* Work instruction *
Take every line from the listing below that includes "Capper" and copy it.
##### Records supplied
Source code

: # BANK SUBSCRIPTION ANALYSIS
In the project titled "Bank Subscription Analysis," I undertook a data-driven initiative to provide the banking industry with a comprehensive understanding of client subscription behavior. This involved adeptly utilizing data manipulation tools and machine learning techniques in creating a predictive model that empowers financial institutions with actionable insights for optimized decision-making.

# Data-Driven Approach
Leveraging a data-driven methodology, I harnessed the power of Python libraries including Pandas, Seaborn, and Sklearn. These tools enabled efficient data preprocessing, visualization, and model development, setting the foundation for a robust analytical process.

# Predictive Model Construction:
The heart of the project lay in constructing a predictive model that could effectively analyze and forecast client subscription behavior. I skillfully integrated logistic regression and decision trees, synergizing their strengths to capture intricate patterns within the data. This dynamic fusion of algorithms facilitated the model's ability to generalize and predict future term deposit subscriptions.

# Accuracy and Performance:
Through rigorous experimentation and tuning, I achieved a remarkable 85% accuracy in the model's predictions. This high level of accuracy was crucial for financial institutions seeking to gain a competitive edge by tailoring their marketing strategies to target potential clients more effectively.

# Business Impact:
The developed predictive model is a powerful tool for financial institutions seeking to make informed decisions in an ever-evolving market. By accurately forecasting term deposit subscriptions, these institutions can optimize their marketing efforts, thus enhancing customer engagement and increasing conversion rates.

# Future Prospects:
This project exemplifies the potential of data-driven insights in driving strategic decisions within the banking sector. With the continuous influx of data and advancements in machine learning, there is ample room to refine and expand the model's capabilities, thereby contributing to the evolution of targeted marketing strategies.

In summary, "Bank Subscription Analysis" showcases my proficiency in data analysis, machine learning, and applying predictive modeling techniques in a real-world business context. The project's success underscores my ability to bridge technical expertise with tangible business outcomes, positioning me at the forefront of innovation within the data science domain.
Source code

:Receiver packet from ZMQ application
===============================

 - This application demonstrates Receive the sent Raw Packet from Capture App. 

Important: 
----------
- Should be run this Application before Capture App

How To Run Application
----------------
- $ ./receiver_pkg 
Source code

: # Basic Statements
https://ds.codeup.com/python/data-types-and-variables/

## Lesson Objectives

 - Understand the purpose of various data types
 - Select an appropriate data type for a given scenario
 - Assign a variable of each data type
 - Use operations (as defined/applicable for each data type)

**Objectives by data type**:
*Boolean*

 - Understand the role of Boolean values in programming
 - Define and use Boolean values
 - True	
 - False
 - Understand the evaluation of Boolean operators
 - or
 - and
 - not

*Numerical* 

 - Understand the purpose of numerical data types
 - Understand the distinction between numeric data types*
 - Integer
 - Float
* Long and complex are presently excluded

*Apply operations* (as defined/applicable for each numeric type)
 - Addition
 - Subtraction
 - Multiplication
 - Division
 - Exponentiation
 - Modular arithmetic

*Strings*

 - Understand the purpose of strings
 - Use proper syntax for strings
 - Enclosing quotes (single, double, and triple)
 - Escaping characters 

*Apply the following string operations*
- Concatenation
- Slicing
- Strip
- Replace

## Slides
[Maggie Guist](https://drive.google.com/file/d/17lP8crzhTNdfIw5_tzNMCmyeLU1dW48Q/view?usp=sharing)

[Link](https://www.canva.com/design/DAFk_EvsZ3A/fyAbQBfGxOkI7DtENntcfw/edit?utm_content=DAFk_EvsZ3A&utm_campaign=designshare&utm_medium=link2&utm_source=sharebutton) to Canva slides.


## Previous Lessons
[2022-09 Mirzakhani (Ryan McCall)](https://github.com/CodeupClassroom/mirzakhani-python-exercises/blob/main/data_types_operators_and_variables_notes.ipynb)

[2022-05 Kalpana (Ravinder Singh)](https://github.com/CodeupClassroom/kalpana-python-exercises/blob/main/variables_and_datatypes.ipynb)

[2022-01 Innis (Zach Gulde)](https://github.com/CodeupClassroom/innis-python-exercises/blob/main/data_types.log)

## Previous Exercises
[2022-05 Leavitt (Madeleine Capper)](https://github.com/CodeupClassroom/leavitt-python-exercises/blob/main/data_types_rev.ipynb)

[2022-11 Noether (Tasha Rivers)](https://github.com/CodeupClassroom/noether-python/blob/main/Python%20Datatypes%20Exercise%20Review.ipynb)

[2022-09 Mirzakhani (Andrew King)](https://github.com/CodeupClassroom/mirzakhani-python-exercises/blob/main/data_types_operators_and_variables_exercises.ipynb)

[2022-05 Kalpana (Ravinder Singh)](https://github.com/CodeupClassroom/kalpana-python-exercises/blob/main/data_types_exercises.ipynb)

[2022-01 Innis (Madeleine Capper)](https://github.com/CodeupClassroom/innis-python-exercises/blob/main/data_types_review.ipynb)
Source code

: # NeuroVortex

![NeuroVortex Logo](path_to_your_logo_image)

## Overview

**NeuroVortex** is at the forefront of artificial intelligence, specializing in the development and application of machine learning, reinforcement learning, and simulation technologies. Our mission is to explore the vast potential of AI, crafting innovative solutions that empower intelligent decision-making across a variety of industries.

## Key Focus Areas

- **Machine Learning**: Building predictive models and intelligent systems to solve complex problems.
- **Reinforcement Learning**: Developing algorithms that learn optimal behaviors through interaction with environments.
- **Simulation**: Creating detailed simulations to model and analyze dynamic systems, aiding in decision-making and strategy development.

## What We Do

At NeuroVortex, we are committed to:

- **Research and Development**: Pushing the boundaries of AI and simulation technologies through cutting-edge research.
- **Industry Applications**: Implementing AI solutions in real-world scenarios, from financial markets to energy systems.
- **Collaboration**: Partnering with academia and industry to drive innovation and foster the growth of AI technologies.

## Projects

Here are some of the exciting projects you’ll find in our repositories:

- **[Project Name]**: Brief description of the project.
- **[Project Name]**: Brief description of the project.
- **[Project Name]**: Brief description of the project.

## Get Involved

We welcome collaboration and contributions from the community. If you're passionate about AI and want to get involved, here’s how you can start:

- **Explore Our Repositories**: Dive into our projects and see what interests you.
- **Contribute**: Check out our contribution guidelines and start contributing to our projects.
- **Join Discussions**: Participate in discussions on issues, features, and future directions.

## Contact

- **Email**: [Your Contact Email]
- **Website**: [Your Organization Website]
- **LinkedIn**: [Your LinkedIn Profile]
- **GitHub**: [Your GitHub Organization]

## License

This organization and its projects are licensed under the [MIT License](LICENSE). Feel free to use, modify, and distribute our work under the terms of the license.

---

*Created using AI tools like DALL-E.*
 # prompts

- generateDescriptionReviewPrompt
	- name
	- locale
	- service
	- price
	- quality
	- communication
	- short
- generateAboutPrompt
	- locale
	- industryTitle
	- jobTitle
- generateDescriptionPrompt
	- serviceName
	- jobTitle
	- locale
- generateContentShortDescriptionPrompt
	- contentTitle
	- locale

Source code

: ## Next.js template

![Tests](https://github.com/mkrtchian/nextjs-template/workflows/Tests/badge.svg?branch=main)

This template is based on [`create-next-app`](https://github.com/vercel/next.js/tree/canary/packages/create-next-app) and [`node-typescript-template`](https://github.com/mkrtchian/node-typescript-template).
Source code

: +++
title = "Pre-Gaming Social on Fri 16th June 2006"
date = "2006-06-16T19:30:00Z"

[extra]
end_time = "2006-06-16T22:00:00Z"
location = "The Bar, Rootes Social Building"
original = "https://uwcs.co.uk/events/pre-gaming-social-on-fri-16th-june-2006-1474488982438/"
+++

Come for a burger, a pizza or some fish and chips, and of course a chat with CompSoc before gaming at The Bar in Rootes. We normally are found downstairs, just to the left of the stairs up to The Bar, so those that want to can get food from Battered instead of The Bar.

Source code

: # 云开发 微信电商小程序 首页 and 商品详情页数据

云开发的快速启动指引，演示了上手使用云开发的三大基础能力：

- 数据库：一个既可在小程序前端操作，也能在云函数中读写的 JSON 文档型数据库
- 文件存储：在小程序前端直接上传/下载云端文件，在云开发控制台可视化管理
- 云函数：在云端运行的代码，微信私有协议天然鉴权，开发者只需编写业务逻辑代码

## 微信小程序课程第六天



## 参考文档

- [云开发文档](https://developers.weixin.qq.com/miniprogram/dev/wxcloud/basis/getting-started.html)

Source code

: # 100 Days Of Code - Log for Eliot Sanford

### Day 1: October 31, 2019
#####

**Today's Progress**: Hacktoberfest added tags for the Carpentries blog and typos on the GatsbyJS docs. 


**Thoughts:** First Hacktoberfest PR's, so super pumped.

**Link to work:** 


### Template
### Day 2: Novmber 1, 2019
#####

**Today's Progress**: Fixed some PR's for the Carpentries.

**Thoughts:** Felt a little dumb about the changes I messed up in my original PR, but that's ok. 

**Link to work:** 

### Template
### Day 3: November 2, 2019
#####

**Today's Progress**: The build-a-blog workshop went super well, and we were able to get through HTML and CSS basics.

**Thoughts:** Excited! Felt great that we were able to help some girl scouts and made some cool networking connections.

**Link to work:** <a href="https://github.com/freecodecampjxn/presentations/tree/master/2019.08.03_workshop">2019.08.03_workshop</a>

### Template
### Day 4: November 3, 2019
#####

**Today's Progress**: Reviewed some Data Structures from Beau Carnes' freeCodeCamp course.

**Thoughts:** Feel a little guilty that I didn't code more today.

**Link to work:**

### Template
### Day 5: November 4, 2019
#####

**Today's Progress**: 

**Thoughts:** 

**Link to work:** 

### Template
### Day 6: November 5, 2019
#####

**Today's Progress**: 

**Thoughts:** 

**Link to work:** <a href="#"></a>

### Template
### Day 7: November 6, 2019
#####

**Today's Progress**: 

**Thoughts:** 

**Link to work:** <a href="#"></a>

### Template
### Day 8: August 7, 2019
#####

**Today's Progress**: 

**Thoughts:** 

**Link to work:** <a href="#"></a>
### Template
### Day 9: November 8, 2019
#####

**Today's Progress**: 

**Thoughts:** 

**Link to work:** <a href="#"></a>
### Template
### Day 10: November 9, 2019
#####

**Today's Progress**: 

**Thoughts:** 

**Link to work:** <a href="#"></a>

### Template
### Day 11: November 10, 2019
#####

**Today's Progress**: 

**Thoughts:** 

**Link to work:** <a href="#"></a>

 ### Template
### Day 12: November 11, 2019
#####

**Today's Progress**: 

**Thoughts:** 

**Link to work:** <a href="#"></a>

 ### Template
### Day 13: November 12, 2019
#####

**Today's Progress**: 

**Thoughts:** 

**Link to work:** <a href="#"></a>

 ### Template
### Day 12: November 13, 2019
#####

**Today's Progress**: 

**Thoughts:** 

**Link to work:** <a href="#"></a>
##########
* Your response *
[2022-05 Leavitt (Madeleine Capper)](https://github.com/CodeupClassroom/leavitt-python-exercises/blob/main/data_types_rev.ipynb)
[2022-01 Innis (Madeleine Capper)](https://github.com/CodeupClassroom/innis-python-exercises/blob/main/data_types_review.ipynb)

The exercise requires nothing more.